De l’autre côté du vent version Netflix est né d’une centaine d’heures de rushes et d’un montage d’une quarantaine de minutes réalisés par Orson Welles (Souffle accidentel ?). Derrière un titre d’une belle poésie assurément évocatrice se déploie une œuvre expérimentale de deux heures, une sorte de patchwork mêlant élans et chaos dans une vaste mise en abyme teintée d’autobiographie. Comme Citizen Kane (1941), De l’autre côté du vent dresse le portrait d’un homme célèbre devenu persona non grata.
Après des années passées en Europe, le grisonnant J.J. « Jake » Hannaford (un John Huston prophétique) entouré de fans et de sceptiques tente un come-back dans un Hollywood bien changé en mettant un point d’orgue à l’œuvre du cinéaste le plus aventureux de l’histoire du cinéma : Orson Welles.
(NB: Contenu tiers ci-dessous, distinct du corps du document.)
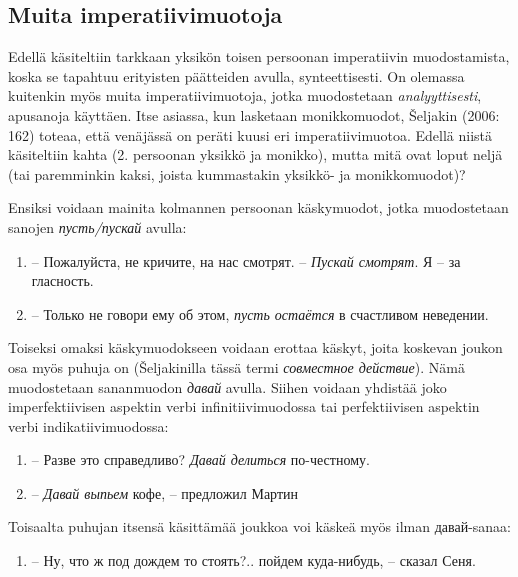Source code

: \documentclass[]{scrartcl}
\providecommand{\tightlist}{%
  \setlength{\itemsep}{0pt}\setlength{\parskip}{0pt}}
\begin{document}
\subsection{Muita imperatiivimuotoja}\label{muita-imperatiivimuotoja}

Edellä käsiteltiin tarkkaan yksikön toisen persoonan imperatiivin
muodostamista, koska se tapahtuu erityisten päätteiden avulla,
synteettisesti. On olemassa kuitenkin myös muita imperatiivimuotoja,
jotka muodostetaan \emph{analyyttisesti}, apusanoja käyttäen. Itse
asiassa, kun lasketaan monikkomuodot, Šeljakin (2006: 162) toteaa, että
venäjässä on peräti kuusi eri imperatiivimuotoa. Edellä niistä
käsiteltiin kahta (2. persoonan yksikkö ja monikko), mutta mitä ovat
loput neljä (tai paremminkin kaksi, joista kummastakin yksikkö- ja
monikkomuodot)?

Ensiksi voidaan mainita kolmannen persoonan käskymuodot, jotka
muodostetaan sanojen \emph{пусть/пускай} avulla:

\begin{enumerate}
\def\labelenumi{(\arabic{enumi})}
\setcounter{enumi}{355}
\tightlist
\item
  -- Пожалуйста, не кричите, на нас смотрят. -- \emph{Пускай смотрят}. Я
  -- за гласность.
\item
  -- Только не говори ему об этом, \emph{пусть остаётся} в счастливом
  неведении.
\end{enumerate}

Toiseksi omaksi käskymuodokseen voidaan erottaa käskyt, joita koskevan
joukon osa myös puhuja on (Šeljakinilla tässä termi \emph{совместное
действие}). Nämä muodostetaan sananmuodon \emph{давай} avulla. Siihen
voidaan yhdistää joko imperfektiivisen aspektin verbi
infinitiivimuodossa tai perfektiivisen aspektin verbi
indikatiivimuodossa:

\begin{enumerate}
\def\labelenumi{(\arabic{enumi})}
\setcounter{enumi}{357}
\tightlist
\item
  -- Разве это справедливо? \emph{Давай делиться} по-честному.
\item
  -- \emph{Давай выпьем} кофе, -- предложил Мартин
\end{enumerate}

Toisaalta puhujan itsensä käsittämää joukkoa voi käskeä myös ilman
давай-sanaa:

\begin{enumerate}
\def\labelenumi{(\arabic{enumi})}
\setcounter{enumi}{359}
\tightlist
\item
  -- Ну, что ж под дождем то стоять?.. пойдем куда-нибудь, -- сказал
  Сеня.
\end{enumerate}
\end{document}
En première lecture, nous pourrions tenter de résumer De l’autre côté du vent en ces termes : un montage achevé d’un film inachevé. Mais la double unicité enfermée dans cette définition se révèle doublement réductrice. Ce film unique, dans tous les sens du terme, est en fait double car il mêle documentaire et film de fiction. Deux films en un donc, chacun étant contemporain de l’autre. Film inachevé d’Orson Welles, De l’autre côté du vent fait ainsi le récit du film éponyme et également inachevé par manque de moyens. De retour à Hollywood après un long exil européen, Jake Hannaford (John Huston) est le réalisateur de ce film inachevé. De cette vertigineuse mise en abyme, le récit fictif deviendra bel et bien réalité…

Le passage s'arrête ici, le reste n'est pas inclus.